Adestrado naquela chusma peristáltica de gasosas vomições de fel que dá pelo nome de PS, não há em António Costa qualquer desejo de bem, de plenitude, de realização de um desígnio comum ou de qualquer coisa remotamente parecida com uma ideia: num momento em que o SNS, exangue, não consegue acudir sequer às vias verdes (AVC e Coronária, sobretudo); em que descobrimos, entre o espanto e o horror, que cerca de 400 mil portugueses vivem em pobreza habitacional, com chuva dentro de casa ou sem eletricidade ou sem casa de banho; em que Portugal continua a cair em todos os rankings (o Índice de Estado de Direito foi o último de que tivemos conhecimento); em que o governo da República se tornou num assustador cruzamento entre um Jardim Infantil em autogestão e uma cloaca de compadrio e nepotismo na qual membros da confiança do PM escondem maços de notas em S. Bento, a António Costa, num dos seus múltiplos acessos de modéstia e altruísmo, nada mais ocorre que conduzir-nos em mais uma visita guiada pelo seu umbigo, embrulhando a sua “confiança traída” no prazer deletério e rasteiro da vitimização.
Nesse particular, é seguido bem de perto por todos aqueles que, fermentando em cuba de inox a memória do socratismo, aprenderam a ver no bagaço que dele restou a confirmação de que a manha, a boçalidade, a afeição por expedientes e a alergia ao trabalho são a garantia de um percurso fulgurante no PS: não espanta por isso que as hostes da agremiação salivem já por Pedro Nuno Santos, alguém que desde a infância ambiciona colocar o seu túrgido património – leviandade, birra, vaidade, capricho e infantilidade, sobretudo – ao serviço daquele frívolo jogo da presunção que lhe garantirá morno aconchego naquele balançado saco escrotal que o seu amo para ambos reservou.
Segundo a lenda, a deusa da caça, Ártemis, apaixonou-se por Jacinto, jovem garboso que era também objecto de solícita atenção do deus do sol, Apolo. Num momento de ciúme, Apolo atingiu Jacinto com o seu raio, matando-o instantaneamente. Do sangue do amado, Ártemis fez brotar um jacinto e, das lágrimas derramadas pelo seu amor perdido, uma orquídea (do grego, orkhis – testículo e eidos – imagem).
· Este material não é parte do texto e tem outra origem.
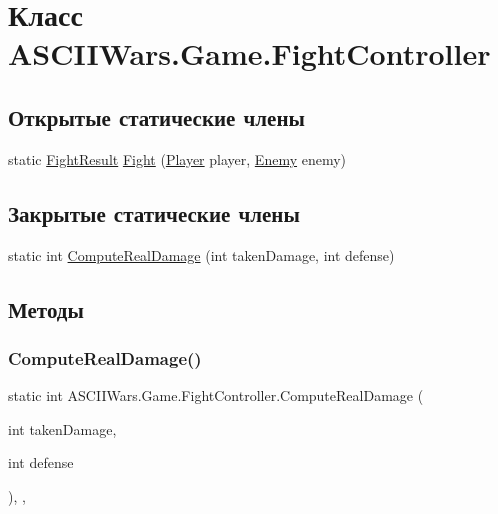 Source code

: \hypertarget{class_a_s_c_i_i_wars_1_1_game_1_1_fight_controller}{}\section{Класс A\+S\+C\+I\+I\+Wars.\+Game.\+Fight\+Controller}
\label{class_a_s_c_i_i_wars_1_1_game_1_1_fight_controller}
\subsection*{Открытые статические члены}
\begin{DoxyCompactItemize}
\item 
static \hyperlink{namespace_a_s_c_i_i_wars_1_1_game_a26bea755310826ad76e09cc1ce0c5ecd}{Fight\+Result} \hyperlink{class_a_s_c_i_i_wars_1_1_game_1_1_fight_controller_a9c168181e851d6ee67ac6d27ca73089a}{Fight} (\hyperlink{class_a_s_c_i_i_wars_1_1_game_1_1_player}{Player} player, \hyperlink{class_a_s_c_i_i_wars_1_1_game_1_1_enemy}{Enemy} enemy)
\end{DoxyCompactItemize}
\subsection*{Закрытые статические члены}
\begin{DoxyCompactItemize}
\item 
static int \hyperlink{class_a_s_c_i_i_wars_1_1_game_1_1_fight_controller_a532f2accd6035cdc8d13a1055d39399a}{Compute\+Real\+Damage} (int taken\+Damage, int defense)
\end{DoxyCompactItemize}


\subsection{Методы}
\hypertarget{class_a_s_c_i_i_wars_1_1_game_1_1_fight_controller_a532f2accd6035cdc8d13a1055d39399a}{}\label{class_a_s_c_i_i_wars_1_1_game_1_1_fight_controller_a532f2accd6035cdc8d13a1055d39399a} 
\subsubsection{\texorpdfstring{Compute\+Real\+Damage()}{ComputeRealDamage()}}
{\footnotesize\ttfamily static int A\+S\+C\+I\+I\+Wars.\+Game.\+Fight\+Controller.\+Compute\+Real\+Damage (\begin{DoxyParamCaption}\item[{int}]{taken\+Damage,  }\item[{int}]{defense }\end{DoxyParamCaption})\hspace{0.3cm}{\ttfamily [inline]}, {\ttfamily [static]}, {\ttfamily [private]}}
Com secretários-gerais (o actual e o próximo) eivados a rancor e ciúme, talvez agora se perceba melhor a sôfrega ansiedade com que o PS, entre as 1864 propostas de alteração ao Orçamento de Estado, aceitou aprovar a descida de imposto da aguardente de medronho: alívio do desconforto causado pela intumescência da próstata.